The red storefront has remained almost unchanged throughout the years, with the exception of the occasional touch-up. It’s become a landmark and a familiar site for many on the busy highway.

“My father used to say that whenever someone asked for directions, they were invariably told, “Coming up to Dublin?” “Come up the canal to the red shop on the corner, cross the bridge, and you’ll be right in town.” “They’d look here for a turning point,” he explained.

Paul is rummaging through stock and old invoices from the 1960s in the basement. “I hope we could continue.” However, given the current context, that is just not practical. So we ran the numbers, adding up what was coming in and what was going out. “And we’ve decided to shut it down,” Paul stated.

Although the brothers are nearing retirement age, the present expense of running the company has sealed their fate.

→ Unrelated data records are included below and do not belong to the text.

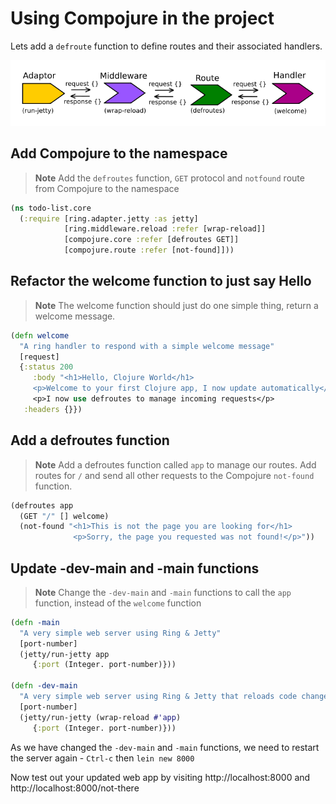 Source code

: # Using Compojure in the project

Lets add a `defroute` function to define routes and their associated handlers.

![Ring - adding defroutes to manage routes](../images/clojure-ring-adaptor-middleware-route--handler-wrap-reload.png)

## Add Compojure to the namespace

> **Note** Add the `defroutes` function, `GET` protocol and `notfound` route from Compojure to the namespace

```clojure
(ns todo-list.core
  (:require [ring.adapter.jetty :as jetty]
            [ring.middleware.reload :refer [wrap-reload]]
            [compojure.core :refer [defroutes GET]]
            [compojure.route :refer [not-found]]))
```

## Refactor the welcome function to just say Hello

> **Note** The welcome function should just do one simple thing, return a welcome message.

```clojure 
(defn welcome
  "A ring handler to respond with a simple welcome message"
  [request]
  {:status 200
     :body "<h1>Hello, Clojure World</h1>  
     <p>Welcome to your first Clojure app, I now update automatically</p>"
     <p>I now use defroutes to manage incoming requests</p>
   :headers {}})
```

## Add a defroutes function 

> **Note** Add a defroutes function called `app` to manage our routes.  Add routes for `/` and send all other requests to the Compojure `not-found` function.

```clojure
(defroutes app
  (GET "/" [] welcome)
  (not-found "<h1>This is not the page you are looking for</h1> 
              <p>Sorry, the page you requested was not found!</p>"))
```

## Update -dev-main and -main functions 

 > **Note** Change the `-dev-main` and `-main` functions to call the `app` function, instead of the `welcome` function

```clojure
(defn -main
  "A very simple web server using Ring & Jetty"
  [port-number]
  (jetty/run-jetty app
     {:port (Integer. port-number)}))

(defn -dev-main
  "A very simple web server using Ring & Jetty that reloads code changes via the development profile of Leiningen"
  [port-number]
  (jetty/run-jetty (wrap-reload #'app)
     {:port (Integer. port-number)}))
```

  As we have changed the `-dev-main` and `-main` functions, we need to restart the server again - `Ctrl-c` then `lein new 8000`
  
  Now test out your updated web app by visiting http://localhost:8000 and http://localhost:8000/not-there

“Everything I buy has increased by over 60%.” “And then there’s the cost of living, electricity… they’ve all gone up,” Paul explained. “We did our best to deal with it.” We extended our hours and reduced our pay. It took a lot of time, thought, and back and forth between myself and my brother.

“And when we went to the accountant, he said, ‘Yeah, guys, you’re doing the right thing.'” “Close it and start a fresh chapter somewhere else.”

Customers have been dropping in to say their goodbyes this week. The business, as well as the two floors above it, are for sale. At the end of the month, the brothers will lock up for the last time.

“It won’t hit me until I lock the door and look back and think, “Wow, we’ve only had 100 years.” It’s getting to me now that I think about it. It will be difficult, to say the least. “An era has come to an end,” he continued.